> [WHAT NEEDS TO BE DONE] Print all of the records below again without a single difference.

☆ ☆ ☆

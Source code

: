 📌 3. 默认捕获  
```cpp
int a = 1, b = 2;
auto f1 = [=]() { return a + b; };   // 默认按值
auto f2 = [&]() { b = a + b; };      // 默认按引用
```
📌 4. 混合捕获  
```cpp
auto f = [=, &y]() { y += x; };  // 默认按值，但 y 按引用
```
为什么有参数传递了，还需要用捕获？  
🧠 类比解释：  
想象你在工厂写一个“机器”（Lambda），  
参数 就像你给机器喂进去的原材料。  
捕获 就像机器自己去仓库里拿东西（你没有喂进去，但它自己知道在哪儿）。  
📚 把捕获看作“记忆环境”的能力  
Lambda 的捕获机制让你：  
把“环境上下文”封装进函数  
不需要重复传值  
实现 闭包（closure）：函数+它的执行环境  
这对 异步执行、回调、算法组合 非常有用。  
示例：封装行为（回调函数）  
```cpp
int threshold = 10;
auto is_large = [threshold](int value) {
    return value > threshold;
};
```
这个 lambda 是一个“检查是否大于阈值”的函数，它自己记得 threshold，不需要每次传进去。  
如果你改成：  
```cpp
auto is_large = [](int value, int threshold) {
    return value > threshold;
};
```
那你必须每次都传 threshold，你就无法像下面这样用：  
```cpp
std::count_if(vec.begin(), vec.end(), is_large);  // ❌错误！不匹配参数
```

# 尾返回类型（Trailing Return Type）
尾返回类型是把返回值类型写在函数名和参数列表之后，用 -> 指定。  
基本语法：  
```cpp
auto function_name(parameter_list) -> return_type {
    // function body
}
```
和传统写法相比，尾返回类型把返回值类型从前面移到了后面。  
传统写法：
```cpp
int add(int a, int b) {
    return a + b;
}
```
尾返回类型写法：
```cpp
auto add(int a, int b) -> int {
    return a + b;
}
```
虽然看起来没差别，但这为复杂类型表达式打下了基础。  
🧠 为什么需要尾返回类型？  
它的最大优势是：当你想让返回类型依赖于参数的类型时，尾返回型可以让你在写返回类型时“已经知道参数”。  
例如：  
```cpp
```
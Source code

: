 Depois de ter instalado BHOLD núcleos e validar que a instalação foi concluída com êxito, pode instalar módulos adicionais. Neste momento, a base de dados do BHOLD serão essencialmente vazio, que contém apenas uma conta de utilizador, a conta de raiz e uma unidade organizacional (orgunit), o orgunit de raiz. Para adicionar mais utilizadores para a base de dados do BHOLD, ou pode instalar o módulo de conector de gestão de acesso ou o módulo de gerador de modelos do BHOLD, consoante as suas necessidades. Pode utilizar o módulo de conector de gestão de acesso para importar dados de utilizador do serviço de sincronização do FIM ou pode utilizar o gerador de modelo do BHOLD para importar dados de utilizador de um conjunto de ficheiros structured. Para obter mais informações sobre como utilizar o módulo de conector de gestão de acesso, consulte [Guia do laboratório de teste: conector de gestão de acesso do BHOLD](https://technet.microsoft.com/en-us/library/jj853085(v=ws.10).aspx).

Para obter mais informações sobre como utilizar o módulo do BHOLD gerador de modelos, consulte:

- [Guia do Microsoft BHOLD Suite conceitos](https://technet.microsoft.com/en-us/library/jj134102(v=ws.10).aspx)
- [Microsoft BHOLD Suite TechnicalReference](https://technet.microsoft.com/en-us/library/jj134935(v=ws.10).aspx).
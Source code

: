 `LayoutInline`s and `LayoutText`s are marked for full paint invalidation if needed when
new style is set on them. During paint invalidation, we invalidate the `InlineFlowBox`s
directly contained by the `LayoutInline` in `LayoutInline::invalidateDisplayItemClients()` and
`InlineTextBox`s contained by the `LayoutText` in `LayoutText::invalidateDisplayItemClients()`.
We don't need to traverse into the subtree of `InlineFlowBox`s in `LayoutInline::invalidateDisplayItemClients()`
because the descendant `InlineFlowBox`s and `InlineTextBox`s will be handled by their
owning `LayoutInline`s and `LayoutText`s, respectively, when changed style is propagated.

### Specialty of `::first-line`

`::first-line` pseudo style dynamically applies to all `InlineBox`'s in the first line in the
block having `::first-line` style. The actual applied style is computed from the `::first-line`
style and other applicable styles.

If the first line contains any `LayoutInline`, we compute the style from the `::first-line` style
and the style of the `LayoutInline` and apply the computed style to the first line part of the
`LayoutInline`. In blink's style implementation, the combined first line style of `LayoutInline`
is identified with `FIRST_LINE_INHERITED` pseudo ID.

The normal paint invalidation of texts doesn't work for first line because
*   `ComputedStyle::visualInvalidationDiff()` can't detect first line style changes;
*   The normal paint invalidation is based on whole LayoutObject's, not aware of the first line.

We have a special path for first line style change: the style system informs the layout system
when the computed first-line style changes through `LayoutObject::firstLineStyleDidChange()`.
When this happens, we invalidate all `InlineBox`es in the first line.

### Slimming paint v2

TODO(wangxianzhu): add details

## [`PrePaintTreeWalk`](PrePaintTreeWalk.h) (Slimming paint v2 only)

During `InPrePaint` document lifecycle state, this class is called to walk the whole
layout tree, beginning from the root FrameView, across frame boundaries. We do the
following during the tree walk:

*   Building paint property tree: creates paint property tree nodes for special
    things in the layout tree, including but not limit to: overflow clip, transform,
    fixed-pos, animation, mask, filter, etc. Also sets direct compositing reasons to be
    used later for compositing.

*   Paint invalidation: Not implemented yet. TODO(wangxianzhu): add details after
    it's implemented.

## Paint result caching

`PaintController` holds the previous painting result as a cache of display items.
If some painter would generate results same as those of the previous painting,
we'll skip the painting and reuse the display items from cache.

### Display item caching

☆ ☆ ☆

> [RESULT OF THIS EXERCISE]
Source code

: 📌 3. 默认捕获  
```cpp
int a = 1, b = 2;
auto f1 = [=]() { return a + b; };   // 默认按值
auto f2 = [&]() { b = a + b; };      // 默认按引用
```
📌 4. 混合捕获  
```cpp
auto f = [=, &y]() { y += x; };  // 默认按值，但 y 按引用
```
为什么有参数传递了，还需要用捕获？  
🧠 类比解释：  
想象你在工厂写一个“机器”（Lambda），  
参数 就像你给机器喂进去的原材料。  
捕获 就像机器自己去仓库里拿东西（你没有喂进去，但它自己知道在哪儿）。  
📚 把捕获看作“记忆环境”的能力  
Lambda 的捕获机制让你：  
把“环境上下文”封装进函数  
不需要重复传值  
实现 闭包（closure）：函数+它的执行环境  
这对 异步执行、回调、算法组合 非常有用。  
示例：封装行为（回调函数）  
```cpp
int threshold = 10;
auto is_large = [threshold](int value) {
    return value > threshold;
};
```
这个 lambda 是一个“检查是否大于阈值”的函数，它自己记得 threshold，不需要每次传进去。  
如果你改成：  
```cpp
auto is_large = [](int value, int threshold) {
    return value > threshold;
};
```
那你必须每次都传 threshold，你就无法像下面这样用：  
```cpp
std::count_if(vec.begin(), vec.end(), is_large);  // ❌错误！不匹配参数
```

# 尾返回类型（Trailing Return Type）
尾返回类型是把返回值类型写在函数名和参数列表之后，用 -> 指定。  
基本语法：  
```cpp
auto function_name(parameter_list) -> return_type {
    // function body
}
```
和传统写法相比，尾返回类型把返回值类型从前面移到了后面。  
传统写法：
```cpp
int add(int a, int b) {
    return a + b;
}
```
尾返回类型写法：
```cpp
auto add(int a, int b) -> int {
    return a + b;
}
```
虽然看起来没差别，但这为复杂类型表达式打下了基础。  
🧠 为什么需要尾返回类型？  
它的最大优势是：当你想让返回类型依赖于参数的类型时，尾返回型可以让你在写返回类型时“已经知道参数”。  
例如：  
```cpp
```
Source code

: Depois de ter instalado BHOLD núcleos e validar que a instalação foi concluída com êxito, pode instalar módulos adicionais. Neste momento, a base de dados do BHOLD serão essencialmente vazio, que contém apenas uma conta de utilizador, a conta de raiz e uma unidade organizacional (orgunit), o orgunit de raiz. Para adicionar mais utilizadores para a base de dados do BHOLD, ou pode instalar o módulo de conector de gestão de acesso ou o módulo de gerador de modelos do BHOLD, consoante as suas necessidades. Pode utilizar o módulo de conector de gestão de acesso para importar dados de utilizador do serviço de sincronização do FIM ou pode utilizar o gerador de modelo do BHOLD para importar dados de utilizador de um conjunto de ficheiros structured. Para obter mais informações sobre como utilizar o módulo de conector de gestão de acesso, consulte [Guia do laboratório de teste: conector de gestão de acesso do BHOLD](https://technet.microsoft.com/en-us/library/jj853085(v=ws.10).aspx).

Para obter mais informações sobre como utilizar o módulo do BHOLD gerador de modelos, consulte:

- [Guia do Microsoft BHOLD Suite conceitos](https://technet.microsoft.com/en-us/library/jj134102(v=ws.10).aspx)
- [Microsoft BHOLD Suite TechnicalReference](https://technet.microsoft.com/en-us/library/jj134935(v=ws.10).aspx).
Source code

: `LayoutInline`s and `LayoutText`s are marked for full paint invalidation if needed when
new style is set on them. During paint invalidation, we invalidate the `InlineFlowBox`s
directly contained by the `LayoutInline` in `LayoutInline::invalidateDisplayItemClients()` and
`InlineTextBox`s contained by the `LayoutText` in `LayoutText::invalidateDisplayItemClients()`.
We don't need to traverse into the subtree of `InlineFlowBox`s in `LayoutInline::invalidateDisplayItemClients()`
because the descendant `InlineFlowBox`s and `InlineTextBox`s will be handled by their
owning `LayoutInline`s and `LayoutText`s, respectively, when changed style is propagated.

### Specialty of `::first-line`

`::first-line` pseudo style dynamically applies to all `InlineBox`'s in the first line in the
block having `::first-line` style. The actual applied style is computed from the `::first-line`
style and other applicable styles.

If the first line contains any `LayoutInline`, we compute the style from the `::first-line` style
and the style of the `LayoutInline` and apply the computed style to the first line part of the
`LayoutInline`. In blink's style implementation, the combined first line style of `LayoutInline`
is identified with `FIRST_LINE_INHERITED` pseudo ID.

The normal paint invalidation of texts doesn't work for first line because
*   `ComputedStyle::visualInvalidationDiff()` can't detect first line style changes;
*   The normal paint invalidation is based on whole LayoutObject's, not aware of the first line.

We have a special path for first line style change: the style system informs the layout system
when the computed first-line style changes through `LayoutObject::firstLineStyleDidChange()`.
When this happens, we invalidate all `InlineBox`es in the first line.

### Slimming paint v2

TODO(wangxianzhu): add details

## [`PrePaintTreeWalk`](PrePaintTreeWalk.h) (Slimming paint v2 only)

During `InPrePaint` document lifecycle state, this class is called to walk the whole
layout tree, beginning from the root FrameView, across frame boundaries. We do the
following during the tree walk:

*   Building paint property tree: creates paint property tree nodes for special
    things in the layout tree, including but not limit to: overflow clip, transform,
    fixed-pos, animation, mask, filter, etc. Also sets direct compositing reasons to be
    used later for compositing.

*   Paint invalidation: Not implemented yet. TODO(wangxianzhu): add details after
    it's implemented.

## Paint result caching

`PaintController` holds the previous painting result as a cache of display items.
If some painter would generate results same as those of the previous painting,
we'll skip the painting and reuse the display items from cache.

### Display item caching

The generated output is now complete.